1. Heard Sri Ratnesh Chandra, the learned counsel for the petitioner ? Lucknow Development Authority and perused the records.
2. By means of the instant petition filed under Article 227 of the Constitution of India the petitioner has challenged the validity of an order dated 30.07.2025, passed by the National Consumer Disputes Redressal Commission, New Delhi in First Appeal No.NC/FA/342/2025 titled Lucknow Development Authority Vs. Mrs. Nirupma Singh and another, whereby the petitioner's application for condonation of delay bearing IA-No.8181 of 2025 seeking condonation of delay of 544 days in filing the appeal, has been rejected.
3. In the application for condonation of delay the appellant had pleaded that ?the State Commission had passed its judgment on 23.11.2023 by imposing heavy amount to be paid to the respondent. Due to mistake the learned counsel for the appellant after passing of impugned judgment did not inform to the appellant authority about passing of impugned judgment by the Hon'ble State Commission and due to which timely proceeding could not be done in the aforesaid matter for filing of present appeal against the impugned judgment and order. As soon as the learned counsel had informed to the authority about passing of impugned judgment, the appellant authority had processed the matter for obtaining permission from authorities for filing the appeal in the aforesaid matter. It is submitted that long time was spent in processing the file and obtaining appropriate permission from the concerned authorities. As soon as the permission was obtained, the vakalatnama was issued in favour of concerned Advocate for filing appeal before this Hon'ble Commission. After issue of vakalatnama the records/ file of aforesaid matter was handed over to the advocate, thereafter the above appeal was drafted and same is being filed today before this Hon?ble Commission?.
4. The application for condonation of delay was supported by an affidavit of Sri.

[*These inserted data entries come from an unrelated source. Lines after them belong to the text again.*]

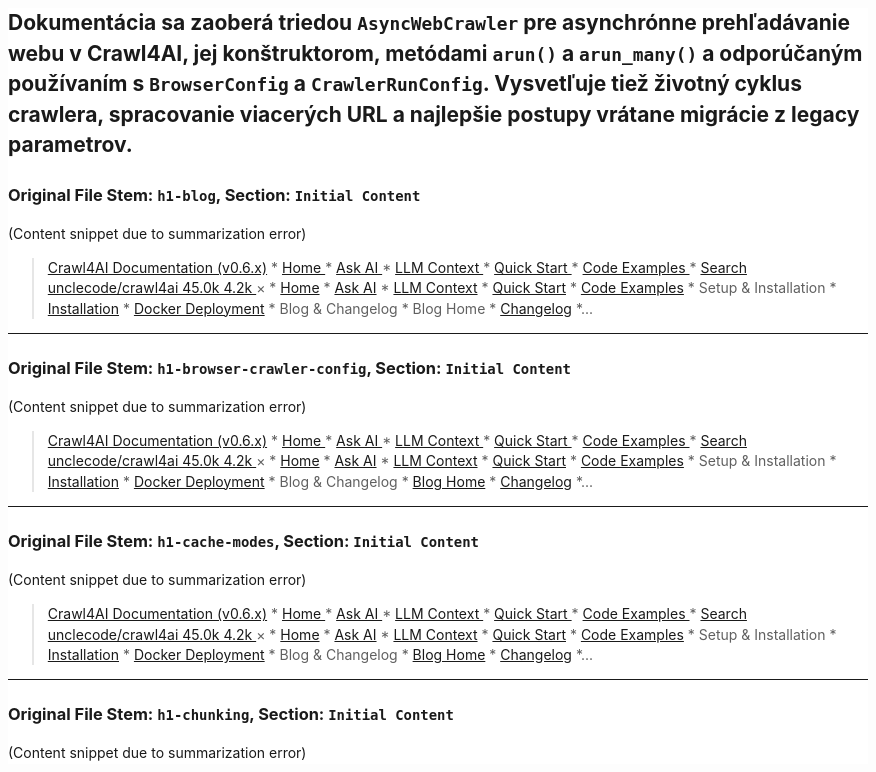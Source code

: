 Dokumentácia sa zaoberá triedou `AsyncWebCrawler` pre asynchrónne prehľadávanie webu v Crawl4AI, jej konštruktorom, metódami `arun()` a `arun_many()` a odporúčaným používaním s `BrowserConfig` a `CrawlerRunConfig`. Vysvetľuje tiež životný cyklus crawlera, spracovanie viacerých URL a najlepšie postupy vrátane migrácie z legacy parametrov.
---
### Original File Stem: `h1-blog`, Section: `Initial Content`
(Content snippet due to summarization error)
> [Crawl4AI Documentation (v0.6.x)](https://docs.crawl4ai.com/) * [ Home ](https://docs.crawl4ai.com/) * [ Ask AI ](https://docs.crawl4ai.com/core/ask-ai/) * [ LLM Context ](https://docs.crawl4ai.com/core/llmtxt/) * [ Quick Start ](https://docs.crawl4ai.com/core/quickstart/) * [ Code Examples ](https://docs.crawl4ai.com/core/examples/) * [ Search ](https://docs.crawl4ai.com/blog/) [ unclecode/crawl4ai 45.0k 4.2k ](https://github.com/unclecode/crawl4ai) × * [Home](https://docs.crawl4ai.com/) * [Ask AI](https://docs.crawl4ai.com/core/ask-ai/) * [LLM Context](https://docs.crawl4ai.com/core/llmtxt/) * [Quick Start](https://docs.crawl4ai.com/core/quickstart/) * [Code Examples](https://docs.crawl4ai.com/core/examples/) * Setup & Installation * [Installation](https://docs.crawl4ai.com/core/installation/) * [Docker Deployment](https://docs.crawl4ai.com/core/docker-deployment/) * Blog & Changelog * Blog Home * [Changelog](https://github.com/unclecode/crawl4ai/blob/main/CHANGELOG.md) *...
---
### Original File Stem: `h1-browser-crawler-config`, Section: `Initial Content`
(Content snippet due to summarization error)
> [Crawl4AI Documentation (v0.6.x)](https://docs.crawl4ai.com/) * [ Home ](https://docs.crawl4ai.com/) * [ Ask AI ](https://docs.crawl4ai.com/core/ask-ai/) * [ LLM Context ](https://docs.crawl4ai.com/core/llmtxt/) * [ Quick Start ](https://docs.crawl4ai.com/core/quickstart/) * [ Code Examples ](https://docs.crawl4ai.com/core/examples/) * [ Search ](https://docs.crawl4ai.com/core/browser-crawler-config/) [ unclecode/crawl4ai 45.0k 4.2k ](https://github.com/unclecode/crawl4ai) × * [Home](https://docs.crawl4ai.com/) * [Ask AI](https://docs.crawl4ai.com/core/ask-ai/) * [LLM Context](https://docs.crawl4ai.com/core/llmtxt/) * [Quick Start](https://docs.crawl4ai.com/core/quickstart/) * [Code Examples](https://docs.crawl4ai.com/core/examples/) * Setup & Installation * [Installation](https://docs.crawl4ai.com/core/installation/) * [Docker Deployment](https://docs.crawl4ai.com/core/docker-deployment/) * Blog & Changelog * [Blog Home](https://docs.crawl4ai.com/blog/) * [Changelog](https://github.com/unclecode/crawl4ai/blob/main/CHANGELOG.md) *...
---
### Original File Stem: `h1-cache-modes`, Section: `Initial Content`
(Content snippet due to summarization error)
> [Crawl4AI Documentation (v0.6.x)](https://docs.crawl4ai.com/) * [ Home ](https://docs.crawl4ai.com/) * [ Ask AI ](https://docs.crawl4ai.com/core/ask-ai/) * [ LLM Context ](https://docs.crawl4ai.com/core/llmtxt/) * [ Quick Start ](https://docs.crawl4ai.com/core/quickstart/) * [ Code Examples ](https://docs.crawl4ai.com/core/examples/) * [ Search ](https://docs.crawl4ai.com/core/cache-modes/) [ unclecode/crawl4ai 45.0k 4.2k ](https://github.com/unclecode/crawl4ai) × * [Home](https://docs.crawl4ai.com/) * [Ask AI](https://docs.crawl4ai.com/core/ask-ai/) * [LLM Context](https://docs.crawl4ai.com/core/llmtxt/) * [Quick Start](https://docs.crawl4ai.com/core/quickstart/) * [Code Examples](https://docs.crawl4ai.com/core/examples/) * Setup & Installation * [Installation](https://docs.crawl4ai.com/core/installation/) * [Docker Deployment](https://docs.crawl4ai.com/core/docker-deployment/) * Blog & Changelog * [Blog Home](https://docs.crawl4ai.com/blog/) * [Changelog](https://github.com/unclecode/crawl4ai/blob/main/CHANGELOG.md) *...
---
### Original File Stem: `h1-chunking`, Section: `Initial Content`
(Content snippet due to summarization error)
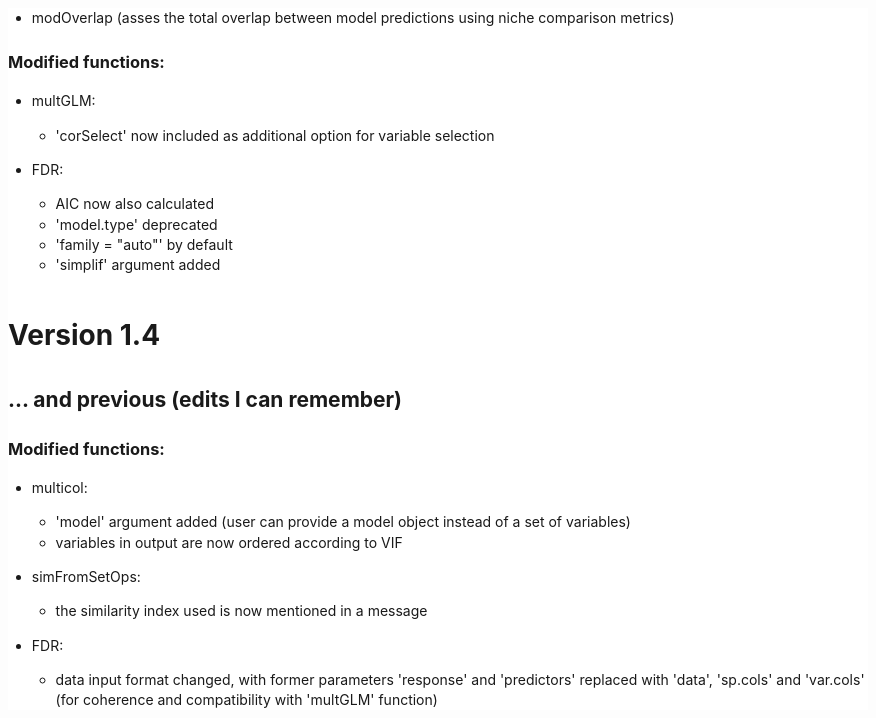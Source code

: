* modOverlap (asses the total overlap between model predictions using niche comparison metrics)


### Modified functions:

* multGLM:
    - 'corSelect' now included as additional option for variable selection

* FDR:
    - AIC now also calculated
    - 'model.type' deprecated
    - 'family = "auto"' by default
    - 'simplif' argument added



# Version 1.4
## ... and previous (edits I can remember)


### Modified functions:

* multicol:
    - 'model' argument added (user can provide a model object instead of a set of variables)
    - variables in output are now ordered according to VIF

* simFromSetOps:
    - the similarity index used is now mentioned in a message

* FDR:
    - data input format changed, with former parameters 'response' and 'predictors' replaced with 'data', 'sp.cols' and 'var.cols' (for coherence and compatibility with 'multGLM' function)

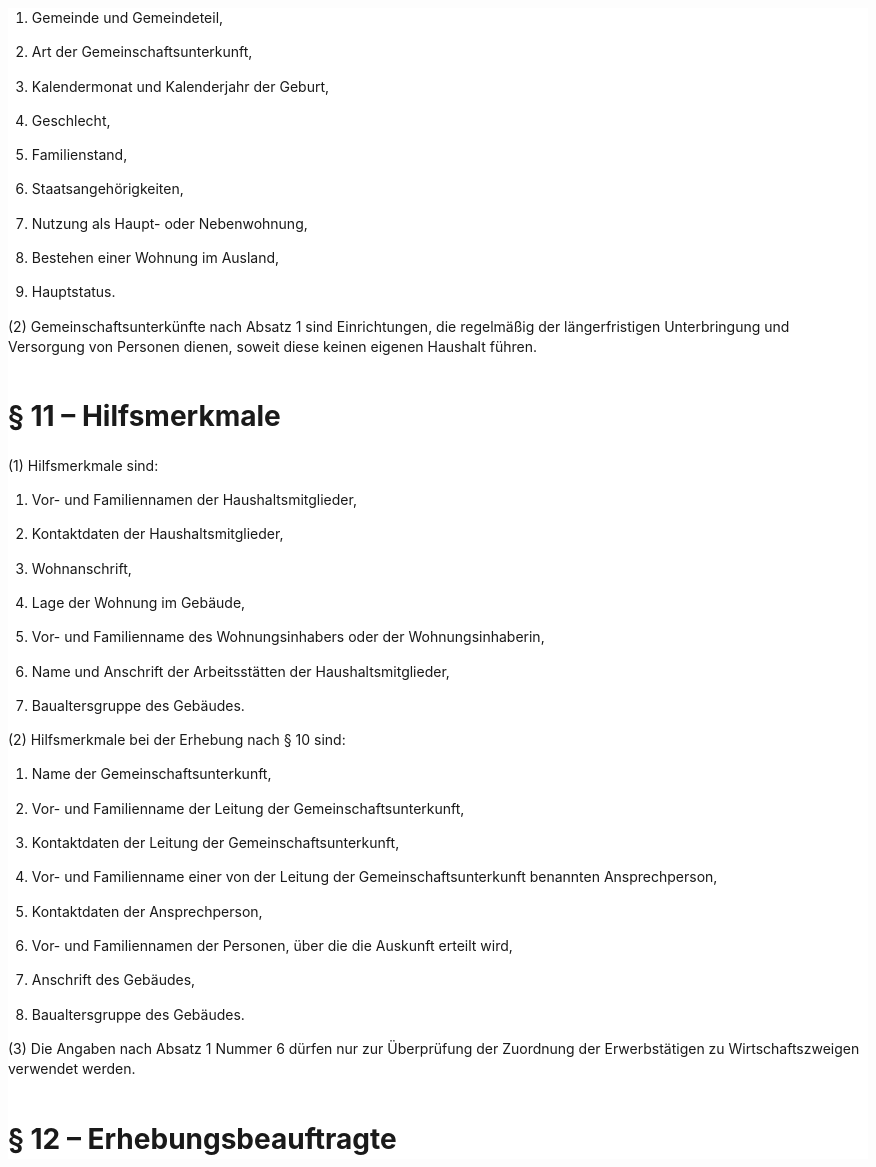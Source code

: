 1. Gemeinde und Gemeindeteil,

2. Art der Gemeinschaftsunterkunft,

3. Kalendermonat und Kalenderjahr der Geburt,

4. Geschlecht,

5. Familienstand,

6. Staatsangehörigkeiten,

7. Nutzung als Haupt- oder Nebenwohnung,

8. Bestehen einer Wohnung im Ausland,

9. Hauptstatus.

(2) Gemeinschaftsunterkünfte nach Absatz 1 sind Einrichtungen, die regelmäßig der längerfristigen Unterbringung und Versorgung von Personen dienen, soweit diese keinen eigenen Haushalt führen.

# § 11 – Hilfsmerkmale

(1) Hilfsmerkmale sind:

1. Vor- und Familiennamen der Haushaltsmitglieder,

2. Kontaktdaten der Haushaltsmitglieder,

3. Wohnanschrift,

4. Lage der Wohnung im Gebäude,

5. Vor- und Familienname des Wohnungsinhabers oder der Wohnungsinhaberin,

6. Name und Anschrift der Arbeitsstätten der Haushaltsmitglieder,

7. Baualtersgruppe des Gebäudes.

(2) Hilfsmerkmale bei der Erhebung nach § 10 sind:

1. Name der Gemeinschaftsunterkunft,

2. Vor- und Familienname der Leitung der Gemeinschaftsunterkunft,

3. Kontaktdaten der Leitung der Gemeinschaftsunterkunft,

4. Vor- und Familienname einer von der Leitung der Gemeinschaftsunterkunft benannten Ansprechperson,

5. Kontaktdaten der Ansprechperson,

6. Vor- und Familiennamen der Personen, über die die Auskunft erteilt wird,

7. Anschrift des Gebäudes,

8. Baualtersgruppe des Gebäudes.

(3) Die Angaben nach Absatz 1 Nummer 6 dürfen nur zur Überprüfung der Zuordnung der Erwerbstätigen zu Wirtschaftszweigen verwendet werden.

# § 12 – Erhebungsbeauftragte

Atul Krishna Singh, who is presently posted as Deputy Secretary in Lucknow Development Authority, who verified the aforesaid averments to be true and correct to the best of his knowledge and belief.
5. The National Commission recorded in the impugned order that a perusal of the record shows that the State Commission had passed the impugned order on 23.11.2023. A copy of the order was received by the appellant on 06.12.2023 and the appeal has been filed on 02.07.2025. The grounds mentioned for the delay are not convincing enough to condone the delay. Being a consumer dispute such condonation would defeat the purpose of Consumer Protection Act. The National Commission has relied upon the judgment of Hon'ble Supreme Court in the cases of Brijesh Kumar and others Vs. State of Haryana and others: 2014 (11) SCC 351, in which the Hon?ble Supreme Court held that: -
?10. The courts should not adopt an injustice-oriented approach in rejecting the application for condonation of delay. However the court while allowing such application has to draw a distinction between delay and inordinate delay for want of bona fides of an inaction or negligence would deprive a party of the protection of Section 5 of the Limitation Act, 1963. Sufficient cause is a condition precedent for exercise of discretion by the court for condoning the delay. This Court has time and again held that when mandatory provision is not complied with and that delay is not properly, satisfactorily and convincingly explained, the court cannot condone the delay on sympathetic grounds alone.?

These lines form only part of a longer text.